- _Dataset_:

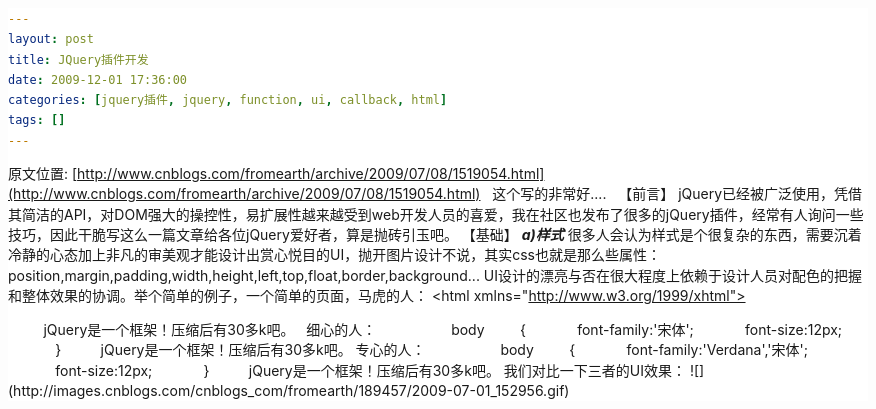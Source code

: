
 ```yaml
---
layout: post
title: JQuery插件开发
date: 2009-12-01 17:36:00
categories: [jquery插件, jquery, function, ui, callback, html]
tags: []
---
```

原文位置: [http://www.cnblogs.com/fromearth/archive/2009/07/08/1519054.html](http://www.cnblogs.com/fromearth/archive/2009/07/08/1519054.html)
 
这个写的非常好....
 
【前言】
jQuery已经被广泛使用，凭借其简洁的API，对DOM强大的操控性，易扩展性越来越受到web开发人员的喜爱，我在社区也发布了很多的jQuery插件，经常有人询问一些技巧，因此干脆写这么一篇文章给各位jQuery爱好者，算是抛砖引玉吧。
【基础】
***a)样式***
很多人会认为样式是个很复杂的东西，需要沉着冷静的心态加上非凡的审美观才能设计出赏心悦目的UI，抛开图片设计不说，其实css也就是那么些属性：position,margin,padding,width,height,left,top,float,border,background...
UI设计的漂亮与否在很大程度上依赖于设计人员对配色的把握和整体效果的协调。举个简单的例子，一个简单的页面，马虎的人：
<html xmlns="http://www.w3.org/1999/xhtml">
<head>
    <title>Test Page</title>
</head>
<body>
    jQuery是一个框架！压缩后有30多k吧。
</body>
</html> 
细心的人：
<html xmlns="http://www.w3.org/1999/xhtml">
<head>
    <title>Test Page</title>
    <style type="text/css">
        body
        {
            font-family:'宋体';
            font-size:12px;
            }
    </style>
</head>
<body>
    jQuery是一个框架！压缩后有30多k吧。
</body>
</html>专心的人：
<html xmlns="http://www.w3.org/1999/xhtml">
<head>
    <title>Test Page</title>
    <style type="text/css">
        body
        {
            font-family:'Verdana','宋体';
            font-size:12px;
            }
    </style>
</head>
<body>
    jQuery是一个框架！压缩后有30多k吧。
</body>
</html>
我们对比一下三者的UI效果：
![](http://images.cnblogs.com/cnblogs_com/fromearth/189457/2009-07-01_152956.gif)
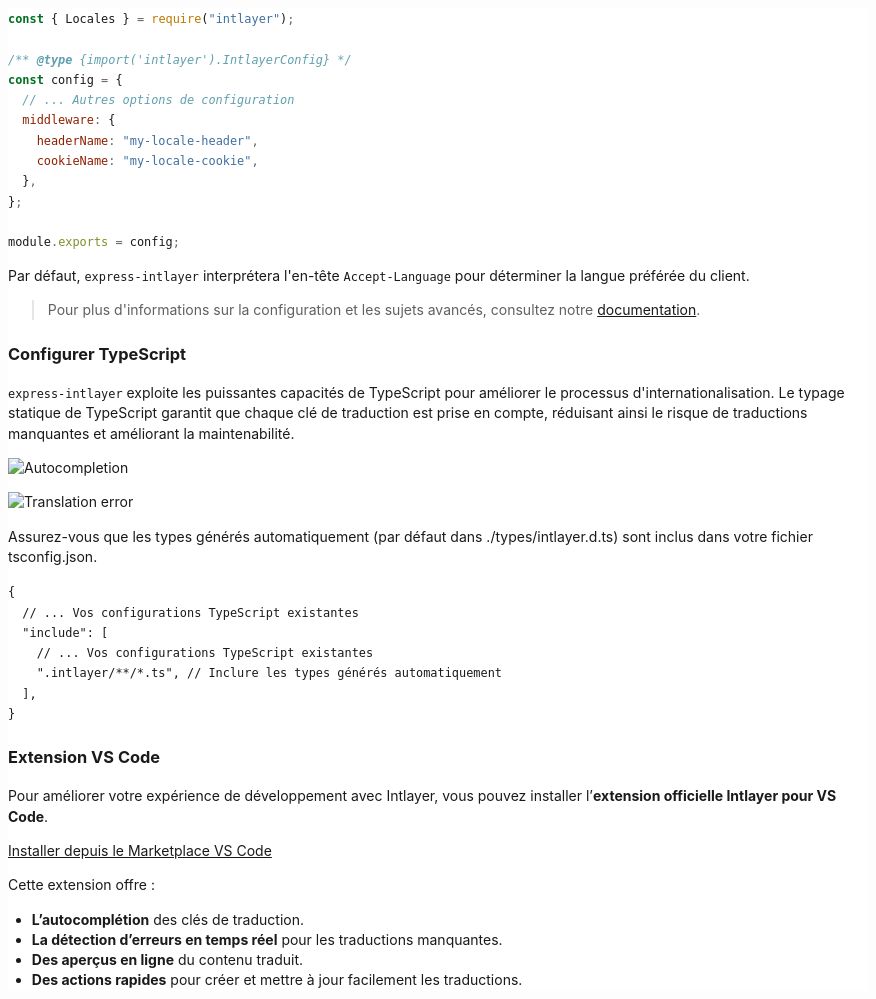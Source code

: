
 ```javascript fileName="intlayer.config.cjs" codeFormat="commonjs"
const { Locales } = require("intlayer");

/** @type {import('intlayer').IntlayerConfig} */
const config = {
  // ... Autres options de configuration
  middleware: {
    headerName: "my-locale-header",
    cookieName: "my-locale-cookie",
  },
};

module.exports = config;
```

Par défaut, `express-intlayer` interprétera l'en-tête `Accept-Language` pour déterminer la langue préférée du client.

> Pour plus d'informations sur la configuration et les sujets avancés, consultez notre [documentation](https://github.com/aymericzip/intlayer/blob/main/docs/docs/fr/configuration.md).

### Configurer TypeScript

`express-intlayer` exploite les puissantes capacités de TypeScript pour améliorer le processus d'internationalisation. Le typage statique de TypeScript garantit que chaque clé de traduction est prise en compte, réduisant ainsi le risque de traductions manquantes et améliorant la maintenabilité.

![Autocompletion](https://github.com/aymericzip/intlayer/blob/main/docs/assets/autocompletion.png?raw=true)

![Translation error](https://github.com/aymericzip/intlayer/blob/main/docs/assets/translation_error.png?raw=true)

Assurez-vous que les types générés automatiquement (par défaut dans ./types/intlayer.d.ts) sont inclus dans votre fichier tsconfig.json.

```json5 fileName="tsconfig.json"
{
  // ... Vos configurations TypeScript existantes
  "include": [
    // ... Vos configurations TypeScript existantes
    ".intlayer/**/*.ts", // Inclure les types générés automatiquement
  ],
}
```

### Extension VS Code

Pour améliorer votre expérience de développement avec Intlayer, vous pouvez installer l’**extension officielle Intlayer pour VS Code**.

[Installer depuis le Marketplace VS Code](https://marketplace.visualstudio.com/items?itemName=intlayer.intlayer-vs-code-extension)

Cette extension offre :

- **L’autocomplétion** des clés de traduction.
- **La détection d’erreurs en temps réel** pour les traductions manquantes.
- **Des aperçus en ligne** du contenu traduit.
- **Des actions rapides** pour créer et mettre à jour facilement les traductions.
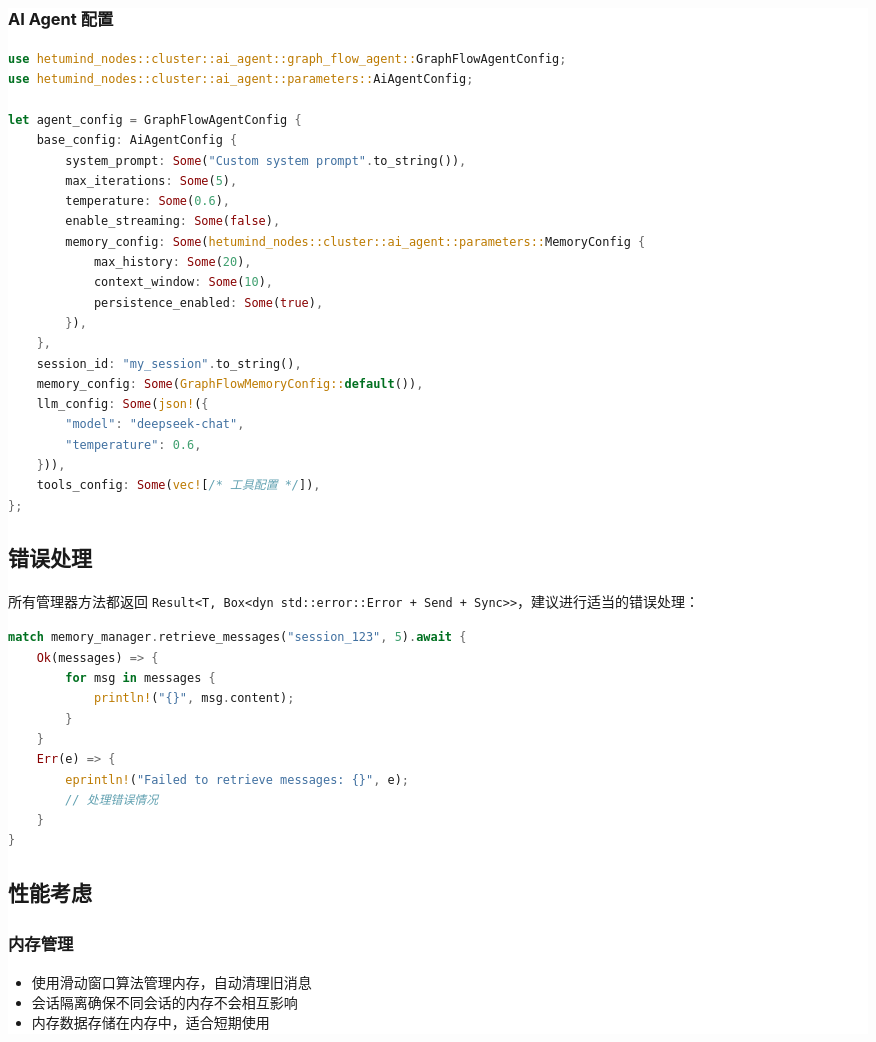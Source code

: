 ### AI Agent 配置

```rust
use hetumind_nodes::cluster::ai_agent::graph_flow_agent::GraphFlowAgentConfig;
use hetumind_nodes::cluster::ai_agent::parameters::AiAgentConfig;

let agent_config = GraphFlowAgentConfig {
    base_config: AiAgentConfig {
        system_prompt: Some("Custom system prompt".to_string()),
        max_iterations: Some(5),
        temperature: Some(0.6),
        enable_streaming: Some(false),
        memory_config: Some(hetumind_nodes::cluster::ai_agent::parameters::MemoryConfig {
            max_history: Some(20),
            context_window: Some(10),
            persistence_enabled: Some(true),
        }),
    },
    session_id: "my_session".to_string(),
    memory_config: Some(GraphFlowMemoryConfig::default()),
    llm_config: Some(json!({
        "model": "deepseek-chat",
        "temperature": 0.6,
    })),
    tools_config: Some(vec![/* 工具配置 */]),
};
```

## 错误处理

所有管理器方法都返回 `Result<T, Box<dyn std::error::Error + Send + Sync>>`，建议进行适当的错误处理：

```rust
match memory_manager.retrieve_messages("session_123", 5).await {
    Ok(messages) => {
        for msg in messages {
            println!("{}", msg.content);
        }
    }
    Err(e) => {
        eprintln!("Failed to retrieve messages: {}", e);
        // 处理错误情况
    }
}
```

## 性能考虑

### 内存管理

- 使用滑动窗口算法管理内存，自动清理旧消息
- 会话隔离确保不同会话的内存不会相互影响
- 内存数据存储在内存中，适合短期使用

- _What the task asks_: Could the entries above be copied out exactly, with no pictures included?

- _Task output_:
Source code

:
 ```yaml
---
layout: post
title: JQuery插件开发
date: 2009-12-01 17:36:00
categories: [jquery插件, jquery, function, ui, callback, html]
tags: []
---
```

原文位置: [http://www.cnblogs.com/fromearth/archive/2009/07/08/1519054.html](http://www.cnblogs.com/fromearth/archive/2009/07/08/1519054.html)
 
这个写的非常好....
 
【前言】
jQuery已经被广泛使用，凭借其简洁的API，对DOM强大的操控性，易扩展性越来越受到web开发人员的喜爱，我在社区也发布了很多的jQuery插件，经常有人询问一些技巧，因此干脆写这么一篇文章给各位jQuery爱好者，算是抛砖引玉吧。
【基础】
***a)样式***
很多人会认为样式是个很复杂的东西，需要沉着冷静的心态加上非凡的审美观才能设计出赏心悦目的UI，抛开图片设计不说，其实css也就是那么些属性：position,margin,padding,width,height,left,top,float,border,background...
UI设计的漂亮与否在很大程度上依赖于设计人员对配色的把握和整体效果的协调。举个简单的例子，一个简单的页面，马虎的人：
<html xmlns="http://www.w3.org/1999/xhtml">
<head>
    <title>Test Page</title>
</head>
<body>
    jQuery是一个框架！压缩后有30多k吧。
</body>
</html> 
细心的人：
<html xmlns="http://www.w3.org/1999/xhtml">
<head>
    <title>Test Page</title>
    <style type="text/css">
        body
        {
            font-family:'宋体';
            font-size:12px;
            }
    </style>
</head>
<body>
    jQuery是一个框架！压缩后有30多k吧。
</body>
</html>专心的人：
<html xmlns="http://www.w3.org/1999/xhtml">
<head>
    <title>Test Page</title>
    <style type="text/css">
        body
        {
            font-family:'Verdana','宋体';
            font-size:12px;
            }
    </style>
</head>
<body>
    jQuery是一个框架！压缩后有30多k吧。
</body>
</html>
我们对比一下三者的UI效果：
![](http://images.cnblogs.com/cnblogs_com/fromearth/189457/2009-07-01_152956.gif)
Source code

:
 ```javascript fileName="intlayer.config.cjs" codeFormat="commonjs"
const { Locales } = require("intlayer");

/** @type {import('intlayer').IntlayerConfig} */
const config = {
  // ... Autres options de configuration
  middleware: {
    headerName: "my-locale-header",
    cookieName: "my-locale-cookie",
  },
};

module.exports = config;
```

Par défaut, `express-intlayer` interprétera l'en-tête `Accept-Language` pour déterminer la langue préférée du client.

> Pour plus d'informations sur la configuration et les sujets avancés, consultez notre [documentation](https://github.com/aymericzip/intlayer/blob/main/docs/docs/fr/configuration.md).

### Configurer TypeScript

`express-intlayer` exploite les puissantes capacités de TypeScript pour améliorer le processus d'internationalisation. Le typage statique de TypeScript garantit que chaque clé de traduction est prise en compte, réduisant ainsi le risque de traductions manquantes et améliorant la maintenabilité.

![Autocompletion](https://github.com/aymericzip/intlayer/blob/main/docs/assets/autocompletion.png?raw=true)

![Translation error](https://github.com/aymericzip/intlayer/blob/main/docs/assets/translation_error.png?raw=true)

Assurez-vous que les types générés automatiquement (par défaut dans ./types/intlayer.d.ts) sont inclus dans votre fichier tsconfig.json.

```json5 fileName="tsconfig.json"
{
  // ... Vos configurations TypeScript existantes
  "include": [
    // ... Vos configurations TypeScript existantes
    ".intlayer/**/*.ts", // Inclure les types générés automatiquement
  ],
}
```

### Extension VS Code

Pour améliorer votre expérience de développement avec Intlayer, vous pouvez installer l’**extension officielle Intlayer pour VS Code**.

[Installer depuis le Marketplace VS Code](https://marketplace.visualstudio.com/items?itemName=intlayer.intlayer-vs-code-extension)

Cette extension offre :

- **L’autocomplétion** des clés de traduction.
- **La détection d’erreurs en temps réel** pour les traductions manquantes.
- **Des aperçus en ligne** du contenu traduit.
- **Des actions rapides** pour créer et mettre à jour facilement les traductions.
Source code

: ### AI Agent 配置

```rust
use hetumind_nodes::cluster::ai_agent::graph_flow_agent::GraphFlowAgentConfig;
use hetumind_nodes::cluster::ai_agent::parameters::AiAgentConfig;

let agent_config = GraphFlowAgentConfig {
    base_config: AiAgentConfig {
        system_prompt: Some("Custom system prompt".to_string()),
        max_iterations: Some(5),
        temperature: Some(0.6),
        enable_streaming: Some(false),
        memory_config: Some(hetumind_nodes::cluster::ai_agent::parameters::MemoryConfig {
            max_history: Some(20),
            context_window: Some(10),
            persistence_enabled: Some(true),
        }),
    },
    session_id: "my_session".to_string(),
    memory_config: Some(GraphFlowMemoryConfig::default()),
    llm_config: Some(json!({
        "model": "deepseek-chat",
        "temperature": 0.6,
    })),
    tools_config: Some(vec![/* 工具配置 */]),
};
```

## 错误处理

所有管理器方法都返回 `Result<T, Box<dyn std::error::Error + Send + Sync>>`，建议进行适当的错误处理：

```rust
match memory_manager.retrieve_messages("session_123", 5).await {
    Ok(messages) => {
        for msg in messages {
            println!("{}", msg.content);
        }
    }
    Err(e) => {
        eprintln!("Failed to retrieve messages: {}", e);
        // 处理错误情况
    }
}
```

## 性能考虑

### 内存管理

- 使用滑动窗口算法管理内存，自动清理旧消息
- 会话隔离确保不同会话的内存不会相互影响
- 内存数据存储在内存中，适合短期使用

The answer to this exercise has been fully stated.